## Exercise instructions:
A word-for-word repetition of all the entries is required.

Start of Exercise material

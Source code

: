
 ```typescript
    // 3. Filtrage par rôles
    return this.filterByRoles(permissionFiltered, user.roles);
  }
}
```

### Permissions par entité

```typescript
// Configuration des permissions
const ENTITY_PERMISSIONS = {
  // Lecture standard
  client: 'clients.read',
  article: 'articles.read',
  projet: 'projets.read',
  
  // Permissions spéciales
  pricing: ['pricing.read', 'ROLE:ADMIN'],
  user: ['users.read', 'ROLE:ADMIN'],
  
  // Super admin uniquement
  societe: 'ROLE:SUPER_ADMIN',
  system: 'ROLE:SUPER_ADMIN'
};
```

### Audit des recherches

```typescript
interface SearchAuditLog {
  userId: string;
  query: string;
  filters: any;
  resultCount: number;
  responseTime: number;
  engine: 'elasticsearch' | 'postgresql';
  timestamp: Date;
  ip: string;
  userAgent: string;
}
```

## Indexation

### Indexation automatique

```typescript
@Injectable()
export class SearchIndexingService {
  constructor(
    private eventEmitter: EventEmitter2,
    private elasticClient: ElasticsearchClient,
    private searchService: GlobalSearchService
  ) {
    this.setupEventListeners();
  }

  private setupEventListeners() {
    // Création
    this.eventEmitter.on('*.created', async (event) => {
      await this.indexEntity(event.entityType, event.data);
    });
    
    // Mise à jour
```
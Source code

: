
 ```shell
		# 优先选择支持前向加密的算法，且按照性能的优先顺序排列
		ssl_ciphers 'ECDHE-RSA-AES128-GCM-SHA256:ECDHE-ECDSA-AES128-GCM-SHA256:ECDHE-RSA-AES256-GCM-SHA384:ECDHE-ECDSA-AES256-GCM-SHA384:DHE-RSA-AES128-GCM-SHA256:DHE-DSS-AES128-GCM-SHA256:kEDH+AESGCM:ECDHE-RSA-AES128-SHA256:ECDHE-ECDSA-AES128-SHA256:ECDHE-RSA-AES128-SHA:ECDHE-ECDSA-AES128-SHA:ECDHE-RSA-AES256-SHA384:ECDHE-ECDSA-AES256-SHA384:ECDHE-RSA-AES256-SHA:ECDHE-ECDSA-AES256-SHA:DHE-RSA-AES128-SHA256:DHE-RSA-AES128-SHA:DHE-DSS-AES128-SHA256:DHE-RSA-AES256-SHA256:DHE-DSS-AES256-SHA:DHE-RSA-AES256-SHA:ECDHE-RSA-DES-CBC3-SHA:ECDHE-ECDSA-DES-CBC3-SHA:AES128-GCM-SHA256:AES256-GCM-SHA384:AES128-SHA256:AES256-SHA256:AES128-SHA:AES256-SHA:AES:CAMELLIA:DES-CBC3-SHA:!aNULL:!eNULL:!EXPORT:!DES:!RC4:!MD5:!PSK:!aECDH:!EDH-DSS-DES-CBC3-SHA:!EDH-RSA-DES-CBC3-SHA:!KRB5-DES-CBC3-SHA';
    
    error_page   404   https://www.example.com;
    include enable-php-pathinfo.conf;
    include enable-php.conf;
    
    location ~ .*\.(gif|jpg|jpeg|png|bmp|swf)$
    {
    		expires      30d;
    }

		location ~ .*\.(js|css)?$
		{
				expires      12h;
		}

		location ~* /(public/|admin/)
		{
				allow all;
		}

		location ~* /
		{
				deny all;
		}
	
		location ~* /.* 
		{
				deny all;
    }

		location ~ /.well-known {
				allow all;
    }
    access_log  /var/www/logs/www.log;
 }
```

End of Exercise material

## Your solution:
Source code

:
 ```typescript
    // 3. Filtrage par rôles
    return this.filterByRoles(permissionFiltered, user.roles);
  }
}
```

### Permissions par entité

```typescript
// Configuration des permissions
const ENTITY_PERMISSIONS = {
  // Lecture standard
  client: 'clients.read',
  article: 'articles.read',
  projet: 'projets.read',
  
  // Permissions spéciales
  pricing: ['pricing.read', 'ROLE:ADMIN'],
  user: ['users.read', 'ROLE:ADMIN'],
  
  // Super admin uniquement
  societe: 'ROLE:SUPER_ADMIN',
  system: 'ROLE:SUPER_ADMIN'
};
```

### Audit des recherches

```typescript
interface SearchAuditLog {
  userId: string;
  query: string;
  filters: any;
  resultCount: number;
  responseTime: number;
  engine: 'elasticsearch' | 'postgresql';
  timestamp: Date;
  ip: string;
  userAgent: string;
}
```

## Indexation

### Indexation automatique

```typescript
@Injectable()
export class SearchIndexingService {
  constructor(
    private eventEmitter: EventEmitter2,
    private elasticClient: ElasticsearchClient,
    private searchService: GlobalSearchService
  ) {
    this.setupEventListeners();
  }

  private setupEventListeners() {
    // Création
    this.eventEmitter.on('*.created', async (event) => {
      await this.indexEntity(event.entityType, event.data);
    });
    
    // Mise à jour
```
Source code

:
 ```shell
		# 优先选择支持前向加密的算法，且按照性能的优先顺序排列
		ssl_ciphers 'ECDHE-RSA-AES128-GCM-SHA256:ECDHE-ECDSA-AES128-GCM-SHA256:ECDHE-RSA-AES256-GCM-SHA384:ECDHE-ECDSA-AES256-GCM-SHA384:DHE-RSA-AES128-GCM-SHA256:DHE-DSS-AES128-GCM-SHA256:kEDH+AESGCM:ECDHE-RSA-AES128-SHA256:ECDHE-ECDSA-AES128-SHA256:ECDHE-RSA-AES128-SHA:ECDHE-ECDSA-AES128-SHA:ECDHE-RSA-AES256-SHA384:ECDHE-ECDSA-AES256-SHA384:ECDHE-RSA-AES256-SHA:ECDHE-ECDSA-AES256-SHA:DHE-RSA-AES128-SHA256:DHE-RSA-AES128-SHA:DHE-DSS-AES128-SHA256:DHE-RSA-AES256-SHA256:DHE-DSS-AES256-SHA:DHE-RSA-AES256-SHA:ECDHE-RSA-DES-CBC3-SHA:ECDHE-ECDSA-DES-CBC3-SHA:AES128-GCM-SHA256:AES256-GCM-SHA384:AES128-SHA256:AES256-SHA256:AES128-SHA:AES256-SHA:AES:CAMELLIA:DES-CBC3-SHA:!aNULL:!eNULL:!EXPORT:!DES:!RC4:!MD5:!PSK:!aECDH:!EDH-DSS-DES-CBC3-SHA:!EDH-RSA-DES-CBC3-SHA:!KRB5-DES-CBC3-SHA';
    
    error_page   404   https://www.example.com;
    include enable-php-pathinfo.conf;
    include enable-php.conf;
    
    location ~ .*\.(gif|jpg|jpeg|png|bmp|swf)$
    {
    		expires      30d;
    }

		location ~ .*\.(js|css)?$
		{
				expires      12h;
		}

		location ~* /(public/|admin/)
		{
				allow all;
		}

		location ~* /
		{
				deny all;
		}
	
		location ~* /.* 
		{
				deny all;
    }

		location ~ /.well-known {
				allow all;
    }
    access_log  /var/www/logs/www.log;
 }
```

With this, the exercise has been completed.